- _EXERCISE INPUTS_:
* * * * *

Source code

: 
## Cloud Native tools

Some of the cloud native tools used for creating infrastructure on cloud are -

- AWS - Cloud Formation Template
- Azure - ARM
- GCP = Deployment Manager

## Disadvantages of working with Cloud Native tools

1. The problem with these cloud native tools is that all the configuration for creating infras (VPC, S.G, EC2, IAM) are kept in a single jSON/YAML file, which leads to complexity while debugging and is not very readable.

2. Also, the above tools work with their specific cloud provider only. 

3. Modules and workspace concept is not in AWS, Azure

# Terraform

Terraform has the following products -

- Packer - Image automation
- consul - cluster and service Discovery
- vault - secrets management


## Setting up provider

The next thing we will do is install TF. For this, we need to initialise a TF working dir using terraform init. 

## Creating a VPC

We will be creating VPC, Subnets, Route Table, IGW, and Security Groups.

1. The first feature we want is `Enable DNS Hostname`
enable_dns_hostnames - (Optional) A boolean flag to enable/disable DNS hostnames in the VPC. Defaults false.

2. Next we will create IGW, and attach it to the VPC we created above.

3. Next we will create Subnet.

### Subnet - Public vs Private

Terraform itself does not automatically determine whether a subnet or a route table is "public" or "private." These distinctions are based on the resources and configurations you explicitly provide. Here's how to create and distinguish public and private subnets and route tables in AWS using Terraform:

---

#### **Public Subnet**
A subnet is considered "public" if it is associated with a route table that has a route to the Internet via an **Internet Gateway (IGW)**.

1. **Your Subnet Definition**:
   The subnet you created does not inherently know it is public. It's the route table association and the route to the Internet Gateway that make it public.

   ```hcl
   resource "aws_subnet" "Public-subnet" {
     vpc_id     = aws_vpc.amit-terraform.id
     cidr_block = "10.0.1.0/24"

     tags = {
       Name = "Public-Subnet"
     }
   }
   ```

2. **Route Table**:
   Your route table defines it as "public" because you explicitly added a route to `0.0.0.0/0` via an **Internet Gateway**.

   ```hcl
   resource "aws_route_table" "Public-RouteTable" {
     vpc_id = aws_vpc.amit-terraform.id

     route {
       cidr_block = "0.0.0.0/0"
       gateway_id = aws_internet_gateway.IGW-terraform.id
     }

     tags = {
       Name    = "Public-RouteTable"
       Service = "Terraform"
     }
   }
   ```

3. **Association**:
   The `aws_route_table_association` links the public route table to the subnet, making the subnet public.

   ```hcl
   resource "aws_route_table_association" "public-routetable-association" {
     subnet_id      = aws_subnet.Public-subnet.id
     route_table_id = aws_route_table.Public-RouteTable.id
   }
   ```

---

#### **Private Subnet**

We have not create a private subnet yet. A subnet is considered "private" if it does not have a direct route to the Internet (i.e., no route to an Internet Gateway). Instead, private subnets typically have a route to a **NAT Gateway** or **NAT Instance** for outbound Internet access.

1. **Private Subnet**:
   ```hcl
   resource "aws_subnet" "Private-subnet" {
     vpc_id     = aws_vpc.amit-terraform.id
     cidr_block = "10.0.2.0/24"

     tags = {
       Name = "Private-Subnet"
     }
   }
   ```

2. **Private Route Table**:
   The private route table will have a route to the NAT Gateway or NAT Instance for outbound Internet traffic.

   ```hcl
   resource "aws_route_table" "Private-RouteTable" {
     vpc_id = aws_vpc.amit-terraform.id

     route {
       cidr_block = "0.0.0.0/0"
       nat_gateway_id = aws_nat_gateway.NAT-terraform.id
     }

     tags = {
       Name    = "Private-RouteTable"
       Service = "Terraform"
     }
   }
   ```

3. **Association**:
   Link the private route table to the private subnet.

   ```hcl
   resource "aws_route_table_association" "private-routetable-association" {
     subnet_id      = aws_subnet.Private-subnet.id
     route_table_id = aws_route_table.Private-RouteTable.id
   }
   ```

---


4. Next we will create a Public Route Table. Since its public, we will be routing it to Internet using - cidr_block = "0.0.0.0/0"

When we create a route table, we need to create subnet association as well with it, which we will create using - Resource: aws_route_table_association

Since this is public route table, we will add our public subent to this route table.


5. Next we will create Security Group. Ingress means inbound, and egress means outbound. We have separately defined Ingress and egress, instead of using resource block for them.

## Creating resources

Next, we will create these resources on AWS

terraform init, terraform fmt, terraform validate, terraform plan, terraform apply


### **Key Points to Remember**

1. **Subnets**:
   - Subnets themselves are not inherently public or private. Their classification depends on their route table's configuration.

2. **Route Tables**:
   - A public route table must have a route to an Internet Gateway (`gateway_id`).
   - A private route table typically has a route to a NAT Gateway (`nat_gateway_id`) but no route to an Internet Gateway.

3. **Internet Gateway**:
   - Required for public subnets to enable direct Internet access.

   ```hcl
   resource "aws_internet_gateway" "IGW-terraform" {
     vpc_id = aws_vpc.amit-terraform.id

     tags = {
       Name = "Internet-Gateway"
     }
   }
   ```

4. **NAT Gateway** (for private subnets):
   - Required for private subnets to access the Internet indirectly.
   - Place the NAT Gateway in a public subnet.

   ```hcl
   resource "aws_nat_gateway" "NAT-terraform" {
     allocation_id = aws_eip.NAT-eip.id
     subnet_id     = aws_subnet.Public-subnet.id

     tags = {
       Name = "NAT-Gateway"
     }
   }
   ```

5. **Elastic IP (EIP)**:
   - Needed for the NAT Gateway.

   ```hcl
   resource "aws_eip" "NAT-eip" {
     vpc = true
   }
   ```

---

* * * * *

Write out every record shown above, word for word.

Source code

: 
## Cloud Native tools

Some of the cloud native tools used for creating infrastructure on cloud are -

- AWS - Cloud Formation Template
- Azure - ARM
- GCP = Deployment Manager

## Disadvantages of working with Cloud Native tools

1. The problem with these cloud native tools is that all the configuration for creating infras (VPC, S.G, EC2, IAM) are kept in a single jSON/YAML file, which leads to complexity while debugging and is not very readable.

2. Also, the above tools work with their specific cloud provider only. 

3. Modules and workspace concept is not in AWS, Azure

# Terraform

Terraform has the following products -

- Packer - Image automation
- consul - cluster and service Discovery
- vault - secrets management


## Setting up provider

The next thing we will do is install TF. For this, we need to initialise a TF working dir using terraform init. 

## Creating a VPC

We will be creating VPC, Subnets, Route Table, IGW, and Security Groups.

1. The first feature we want is `Enable DNS Hostname`
enable_dns_hostnames - (Optional) A boolean flag to enable/disable DNS hostnames in the VPC. Defaults false.

2. Next we will create IGW, and attach it to the VPC we created above.

3. Next we will create Subnet.

### Subnet - Public vs Private

Terraform itself does not automatically determine whether a subnet or a route table is "public" or "private." These distinctions are based on the resources and configurations you explicitly provide. Here's how to create and distinguish public and private subnets and route tables in AWS using Terraform:

---

#### **Public Subnet**
A subnet is considered "public" if it is associated with a route table that has a route to the Internet via an **Internet Gateway (IGW)**.

1. **Your Subnet Definition**:
   The subnet you created does not inherently know it is public. It's the route table association and the route to the Internet Gateway that make it public.

   ```hcl
   resource "aws_subnet" "Public-subnet" {
     vpc_id     = aws_vpc.amit-terraform.id
     cidr_block = "10.0.1.0/24"

     tags = {
       Name = "Public-Subnet"
     }
   }
   ```

2. **Route Table**:
   Your route table defines it as "public" because you explicitly added a route to `0.0.0.0/0` via an **Internet Gateway**.

   ```hcl
   resource "aws_route_table" "Public-RouteTable" {
     vpc_id = aws_vpc.amit-terraform.id

     route {
       cidr_block = "0.0.0.0/0"
       gateway_id = aws_internet_gateway.IGW-terraform.id
     }

     tags = {
       Name    = "Public-RouteTable"
       Service = "Terraform"
     }
   }
   ```

3. **Association**:
   The `aws_route_table_association` links the public route table to the subnet, making the subnet public.

   ```hcl
   resource "aws_route_table_association" "public-routetable-association" {
     subnet_id      = aws_subnet.Public-subnet.id
     route_table_id = aws_route_table.Public-RouteTable.id
   }
   ```

---

#### **Private Subnet**

We have not create a private subnet yet. A subnet is considered "private" if it does not have a direct route to the Internet (i.e., no route to an Internet Gateway). Instead, private subnets typically have a route to a **NAT Gateway** or **NAT Instance** for outbound Internet access.

1. **Private Subnet**:
   ```hcl
   resource "aws_subnet" "Private-subnet" {
     vpc_id     = aws_vpc.amit-terraform.id
     cidr_block = "10.0.2.0/24"

     tags = {
       Name = "Private-Subnet"
     }
   }
   ```

2. **Private Route Table**:
   The private route table will have a route to the NAT Gateway or NAT Instance for outbound Internet traffic.

   ```hcl
   resource "aws_route_table" "Private-RouteTable" {
     vpc_id = aws_vpc.amit-terraform.id

     route {
       cidr_block = "0.0.0.0/0"
       nat_gateway_id = aws_nat_gateway.NAT-terraform.id
     }

     tags = {
       Name    = "Private-RouteTable"
       Service = "Terraform"
     }
   }
   ```

3. **Association**:
   Link the private route table to the private subnet.

   ```hcl
   resource "aws_route_table_association" "private-routetable-association" {
     subnet_id      = aws_subnet.Private-subnet.id
     route_table_id = aws_route_table.Private-RouteTable.id
   }
   ```

---


4. Next we will create a Public Route Table. Since its public, we will be routing it to Internet using - cidr_block = "0.0.0.0/0"

When we create a route table, we need to create subnet association as well with it, which we will create using - Resource: aws_route_table_association

Since this is public route table, we will add our public subent to this route table.


5. Next we will create Security Group. Ingress means inbound, and egress means outbound. We have separately defined Ingress and egress, instead of using resource block for them.

## Creating resources

Next, we will create these resources on AWS

terraform init, terraform fmt, terraform validate, terraform plan, terraform apply


### **Key Points to Remember**

1. **Subnets**:
   - Subnets themselves are not inherently public or private. Their classification depends on their route table's configuration.

2. **Route Tables**:
   - A public route table must have a route to an Internet Gateway (`gateway_id`).
   - A private route table typically has a route to a NAT Gateway (`nat_gateway_id`) but no route to an Internet Gateway.

3. **Internet Gateway**:
   - Required for public subnets to enable direct Internet access.

   ```hcl
   resource "aws_internet_gateway" "IGW-terraform" {
     vpc_id = aws_vpc.amit-terraform.id

     tags = {
       Name = "Internet-Gateway"
     }
   }
   ```

4. **NAT Gateway** (for private subnets):
   - Required for private subnets to access the Internet indirectly.
   - Place the NAT Gateway in a public subnet.

   ```hcl
   resource "aws_nat_gateway" "NAT-terraform" {
     allocation_id = aws_eip.NAT-eip.id
     subnet_id     = aws_subnet.Public-subnet.id

     tags = {
       Name = "NAT-Gateway"
     }
   }
   ```

5. **Elastic IP (EIP)**:
   - Needed for the NAT Gateway.

   ```hcl
   resource "aws_eip" "NAT-eip" {
     vpc = true
   }
   ```

---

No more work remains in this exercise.